Your goal: From the records below, transcribe only the lines running from the one with "- [Office of Community" through the one with "- [Alerts](https://www.pittsburghpa.gov/Safety/Alerts)". Keep both of those end lines.

Excerpted data:
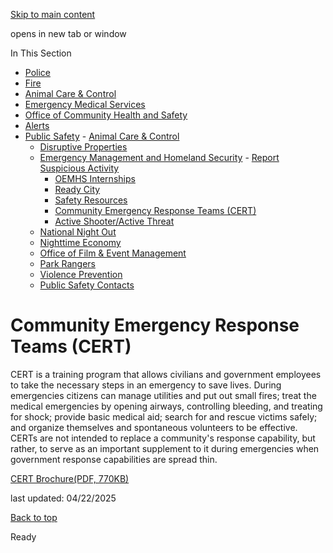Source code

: [Skip to main content](https://www.pittsburghpa.gov/Safety/Public-Safety/Emergency-Management-and-Homeland-Security/Community-Emergency-Response-Teams-CERT#main-content)

opens in new tab or window

In This Section

- [Police](https://www.pittsburghpa.gov/Safety/Police)
- [Fire](https://www.pittsburghpa.gov/Safety/Fire)
- [Animal Care & Control](https://www.pittsburghpa.gov/Safety/Animal-Care-Control)
- [Emergency Medical Services](https://www.pittsburghpa.gov/Safety/Emergency-Medical-Services)
- [Office of Community Health and Safety](https://www.pittsburghpa.gov/Safety/Office-of-Community-Health-and-Safety)
- [Alerts](https://www.pittsburghpa.gov/Safety/Alerts)
- [Public Safety](https://www.pittsburghpa.gov/Safety/Public-Safety)  - [Animal Care & Control](https://www.pittsburghpa.gov/Safety/Public-Safety/Animal-Care-Control)
  - [Disruptive Properties](https://www.pittsburghpa.gov/Safety/Public-Safety/Disruptive-Properties)
  - [Emergency Management and Homeland Security](https://www.pittsburghpa.gov/Safety/Public-Safety/Emergency-Management-and-Homeland-Security)    - [Report Suspicious Activity](https://www.pittsburghpa.gov/Safety/Public-Safety/Emergency-Management-and-Homeland-Security/Report-Suspicious-Activity)
    - [OEMHS Internships](https://www.pittsburghpa.gov/Safety/Public-Safety/Emergency-Management-and-Homeland-Security/OEMHS-Internships)
    - [Ready City](https://www.pittsburghpa.gov/Safety/Public-Safety/Emergency-Management-and-Homeland-Security/Ready-City)
    - [Safety Resources](https://www.pittsburghpa.gov/Safety/Public-Safety/Emergency-Management-and-Homeland-Security/Safety-Resources)
    - [Community Emergency Response Teams (CERT)](https://www.pittsburghpa.gov/Safety/Public-Safety/Emergency-Management-and-Homeland-Security/Community-Emergency-Response-Teams-CERT)
    - [Active Shooter/Active Threat](https://www.pittsburghpa.gov/Safety/Public-Safety/Emergency-Management-and-Homeland-Security/Active-ShooterActive-Threat)
  - [National Night Out](https://www.pittsburghpa.gov/Safety/Public-Safety/National-Night-Out)
  - [Nighttime Economy](https://www.pittsburghpa.gov/Safety/Public-Safety/Nighttime-Economy)
  - [Office of Film & Event Management](https://www.pittsburghpa.gov/Safety/Public-Safety/Office-of-Film-Event-Management)
  - [Park Rangers](https://www.pittsburghpa.gov/Safety/Public-Safety/Park-Rangers)
  - [Violence Prevention](https://www.pittsburghpa.gov/Safety/Public-Safety/Violence-Prevention)
  - [Public Safety Contacts](https://www.pittsburghpa.gov/Safety/Public-Safety/Public-Safety-Contacts)

# Community Emergency Response Teams (CERT)

CERT is a training program that allows civilians and government employees to take the necessary steps in an emergency to save lives. During emergencies citizens can manage utilities and put out small fires; treat the medical emergencies by opening airways, controlling bleeding, and treating for shock; provide basic medical aid; search for and rescue victims safely; and organize themselves and spontaneous volunteers to be effective. CERTs are not intended to replace a community's response capability, but rather, to serve as an important supplement to it during emergencies when government response capabilities are spread thin.

[CERT Brochure(PDF, 770KB)](https://www.pittsburghpa.gov/files/assets/city/v/1/public-safety/documents/22421_cert_brochure_2023.pdf)

last updated: 04/22/2025

[Back to top](https://www.pittsburghpa.gov/Safety/Public-Safety/Emergency-Management-and-Homeland-Security/Community-Emergency-Response-Teams-CERT#body-top)

Ready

Your response:
- [Office of Community Health and Safety](https://www.pittsburghpa.gov/Safety/Office-of-Community-Health-and-Safety)
- [Alerts](https://www.pittsburghpa.gov/Safety/Alerts)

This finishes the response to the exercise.